One of the most appealing things about investing in real estate is that it can be done with very little capital. In other words, you do not have to have a $150,000 in your bank account to purchase a $150,000 house. This concept is called using leverage. Leverage simply means that you can control a lot (the whole house) with very little investment.
This article will focus on how you can leverage yourself into some great deals and make some money along the way. We will focus on an investing technique called wholesaling (also referred to as contract assignments).
How It Works
Wholesaling involves finding a great deal and then selling it to another party interested in the deal. You sign a contract with the seller agreeing to the terms of the purchase. Then, you find someone else that would like to have those terms with the seller and you sell them the contract. You are not selling the property; you are selling them your position in the contract.
The seller still gets every penny that was agreed upon in writing, the new buyer gets a great deal, and you make a fee for assigning your position in the deal to the new buyer. It is a true win-win-win situation.
What is the benefit to you as the person in the middle of this transaction? Think about it like this:
If you are the one in the middle, how much money did you have to invest to make this deal work? The answer: very little. The only money that you invested into this deal was the earnest money deposit that you paid with the purchase contract once the offer was accepted. Since this amount is negotiable, it could be as little as a couple hundred dollars or less if you are good at negotiating.
How much financing did you need to get? The answer: none! Since you are selling your position in the deal, you never needed financing to make this work. The new buyer pays cash or lines up their own financing to complete the purchase.
If the property needed repairs, did you have to do the repairs? No! The new buyer is taking on the contract as is and the property as is. Any repairs that are needed will be completed by the new buyer.
As you can see, there is a tremendous benefit to be able to do deals where you invest very little money, financing is not necessary, and you do not have to do repairs. If you are doing transactions that require very little money, your credit is not needed and you do not have to be a handyman to do it, you can see that you have really removed the major barriers that keep people from investing in real estate. You have harnessed the power of leverage all because of the simple technique that you are using.
Although you could sell your contract to a buyer that wants to purchase their own home, you typically will sell it to another investor. The major reason for this is that they are always in the market for a great deal. If you negotiated a great deal, they will likely have an interest.
When most people are introduced to wholesaling, they typically comment that finding the investor to sell the contract to must be difficult. Actually, it is quite the opposite. If the contract that you negotiated with the seller is a great deal, then that represents an opportunity for the other investor to make money. That is what is going to keep them interested. You will find that the better deal you negotiate, the easier it will be to find another investor. If the deal is not that great, you will have a hard time finding investors.

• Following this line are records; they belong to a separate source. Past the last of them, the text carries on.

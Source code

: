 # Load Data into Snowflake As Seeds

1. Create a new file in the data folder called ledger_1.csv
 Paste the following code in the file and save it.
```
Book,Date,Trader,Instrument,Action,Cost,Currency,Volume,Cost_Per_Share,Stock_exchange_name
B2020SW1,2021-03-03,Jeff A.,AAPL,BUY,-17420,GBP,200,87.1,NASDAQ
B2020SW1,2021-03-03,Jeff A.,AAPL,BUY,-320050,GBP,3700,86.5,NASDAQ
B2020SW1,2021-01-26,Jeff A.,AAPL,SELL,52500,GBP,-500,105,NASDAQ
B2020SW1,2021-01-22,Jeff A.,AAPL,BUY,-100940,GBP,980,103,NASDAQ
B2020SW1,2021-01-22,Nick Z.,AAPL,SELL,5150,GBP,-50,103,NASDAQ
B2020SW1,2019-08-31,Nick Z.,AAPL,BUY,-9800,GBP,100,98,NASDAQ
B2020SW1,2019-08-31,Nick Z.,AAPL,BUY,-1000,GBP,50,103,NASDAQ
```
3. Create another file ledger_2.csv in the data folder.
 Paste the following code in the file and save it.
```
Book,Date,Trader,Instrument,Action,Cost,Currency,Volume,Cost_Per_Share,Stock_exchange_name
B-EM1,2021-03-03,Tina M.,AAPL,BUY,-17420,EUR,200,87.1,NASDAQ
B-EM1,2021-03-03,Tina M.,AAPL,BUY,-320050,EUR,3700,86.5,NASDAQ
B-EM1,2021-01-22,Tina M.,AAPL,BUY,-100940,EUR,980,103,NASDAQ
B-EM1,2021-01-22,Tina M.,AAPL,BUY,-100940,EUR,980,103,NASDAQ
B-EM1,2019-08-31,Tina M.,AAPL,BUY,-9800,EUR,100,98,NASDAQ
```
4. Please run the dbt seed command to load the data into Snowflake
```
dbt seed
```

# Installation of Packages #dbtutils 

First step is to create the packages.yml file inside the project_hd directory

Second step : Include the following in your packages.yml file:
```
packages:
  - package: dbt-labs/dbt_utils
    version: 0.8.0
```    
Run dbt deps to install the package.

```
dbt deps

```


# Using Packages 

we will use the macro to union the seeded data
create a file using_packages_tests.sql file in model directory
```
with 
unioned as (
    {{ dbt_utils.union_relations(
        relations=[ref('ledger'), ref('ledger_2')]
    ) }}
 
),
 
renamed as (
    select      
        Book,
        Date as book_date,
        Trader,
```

If you are using this technique and you find that you are having a hard time finding investors that are interested in your contract, that tells you that you probably have not negotiated a good enough deal.
One of the easiest ways to find investors for your contracts is to use the “We Buy Houses” signs and ads that you see all over the place. If you are wholesaling, the investors that are advertising are not your competition. They are your buyers.
As you find these signs and ads, you should be taking down their names and phone numbers. Start building a list of potential buyers. You will have a lot more confidence going into a deal knowing that you already have potential buyers lined up.
When you find these investors, give them a call. Your whole objective during this call is to introduce yourself and find out what they are looking for in a deal. Every investor is different. Some of them have certain areas that they like to invest in. Some of them have specific types of properties that they look for. Some of them have to have a certain amount of profit or else they will not be interested in the deal. When you take the time to find out what they are looking for before you have a contract in place, wholesaling becomes so much easier. Build your list of buyers first and you will have a lot more confidence finding the right deals because you know what they are looking for.
When you call them, say something like, “Hi, my name is ______________ and I am an investor in the area as well. Sometimes, I run into more deals than I can personally finance and I wanted to know: If I had a deal that made sense, would it be okay if I brought it to you?” This tells them why you wouldn’t buy it yourself and it opens up the door to discuss things further. Chances are very high that they will say that they would be interested. Start to gather their information and what they look for in a deal. Now you are building a list of buyers for your wholesale deals.
This simple investing technique can help you leverage the power that real estate has to offer. This is a perfect example of why you do not need to have a lot of money or credit to invest. You simply have to know the right techniques and know how to use them. With this knowledge, you will be able to capitalize on the great deals that you see and make a profit.